Bhakti

“Where there is love there is life.” – Mahatma Gandhi

Love is a complicated word.  It is both remarkably underused and wildly overused.  It can communicate both passionate reverence and a fleeting frivolous preference.  Love can be deep and weighty as in, “I love my dad.” Love can be thin and trivial as in, “I love chocolate.”

The Greeks deciphered and defined seven distinct types of love ranging from eros (romantic) to philia (brotherly) to ludus (playful, child-like).  The highest and purest form of love in the Greco-Christian tradition is agape (the love of God for man and of man for God).  Agape love is steadfast, abiding, and intentional.  It is the highest devotion to God.
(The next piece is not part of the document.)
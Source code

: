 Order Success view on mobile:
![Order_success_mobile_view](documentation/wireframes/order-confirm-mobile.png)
It is a love void of selfish expectation and fear. It is a love full of purity, goodness, and freedom from everything but longing for the divine. This is bhakti!

Bhakti literally means love. Love in all of its forms from the most common and mundane to the purest and most profound. The practice of bhakti is highly accessible because it is a love that contains them all.
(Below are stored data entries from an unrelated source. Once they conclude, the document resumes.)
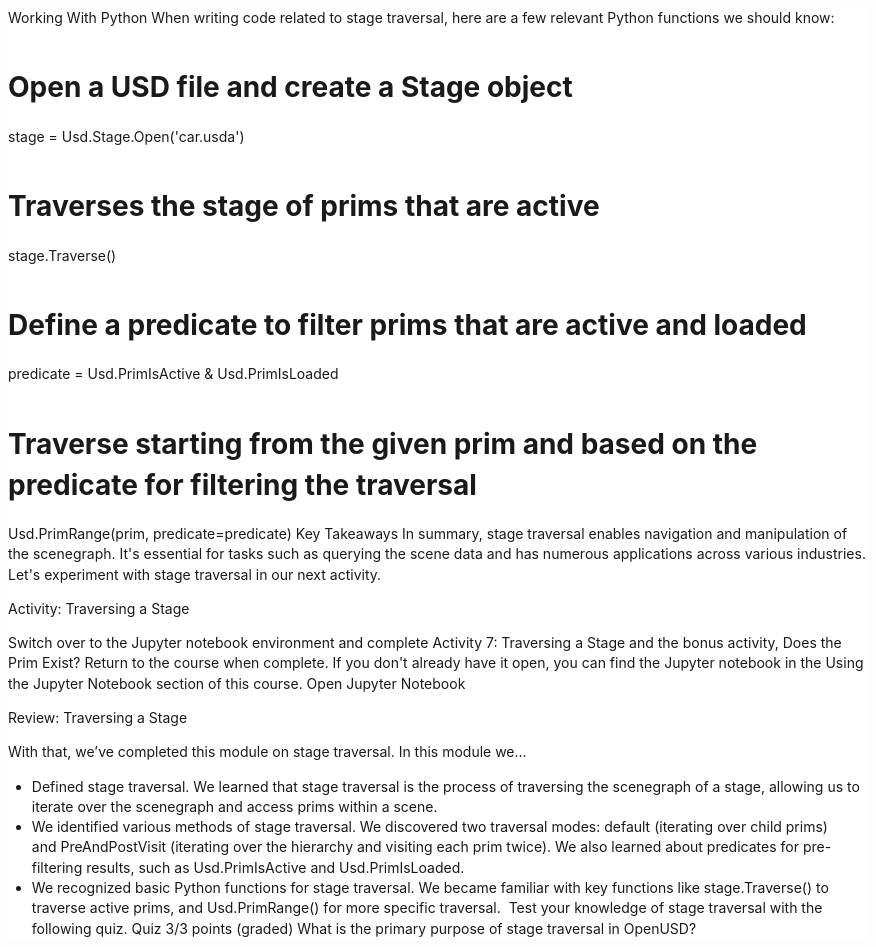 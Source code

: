 Working With Python
When writing code related to stage traversal, here are a few relevant Python functions we should know:

# Open a USD file and create a Stage object
stage = Usd.Stage.Open('car.usda')

# Traverses the stage of prims that are active
stage.Traverse()

# Define a predicate to filter prims that are active and loaded
predicate = Usd.PrimIsActive & Usd.PrimIsLoaded

# Traverse starting from the given prim and based on the predicate for filtering the traversal
Usd.PrimRange(prim, predicate=predicate)
Key Takeaways
In summary, stage traversal enables navigation and manipulation of the scenegraph. It's essential for tasks such as querying the scene data and has numerous applications across various industries. Let's experiment with stage traversal in our next activity. 


Activity: Traversing a Stage


Switch over to the Jupyter notebook environment and complete Activity 7: Traversing a Stage and the bonus activity, Does the Prim Exist? Return to the course when complete.
If you don't already have it open, you can find the Jupyter notebook in the Using the Jupyter Notebook section of this course.
Open Jupyter Notebook



Review: Traversing a Stage

 



With that, we’ve completed this module on stage traversal. In this module we...
* Defined stage traversal. We learned that stage traversal is the process of traversing the scenegraph of a stage, allowing us to iterate over the scenegraph and access prims within a scene.
* We identified various methods of stage traversal. We discovered two traversal modes: default (iterating over child prims) and PreAndPostVisit (iterating over the hierarchy and visiting each prim twice). We also learned about predicates for pre-filtering results, such as Usd.PrimIsActive and Usd.PrimIsLoaded. 
* We recognized basic Python functions for stage traversal. We became familiar with key functions like stage.Traverse() to traverse active prims, and Usd.PrimRange() for more specific traversal. 
Test your knowledge of stage traversal with the following quiz.
Quiz
3/3 points (graded)
What is the primary purpose of stage traversal in OpenUSD?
The myriad by-ways of love all intersect at bhakti.  Bhakti is where we begin to see all that is as the embodiment of Love. The divine in me recognizes and honors the divine in you.  In our essence, we are the same, we are one.  Bhakti is the path of love and devotion that unites us all.  It can begin with a love for chocolate and culminate in a love that transcends all and merges with God.

During this Thanksgiving month at WE, let’s set out together to acknowledge and embrace the love that resides within and all around us.  Truly, where there is love there is life!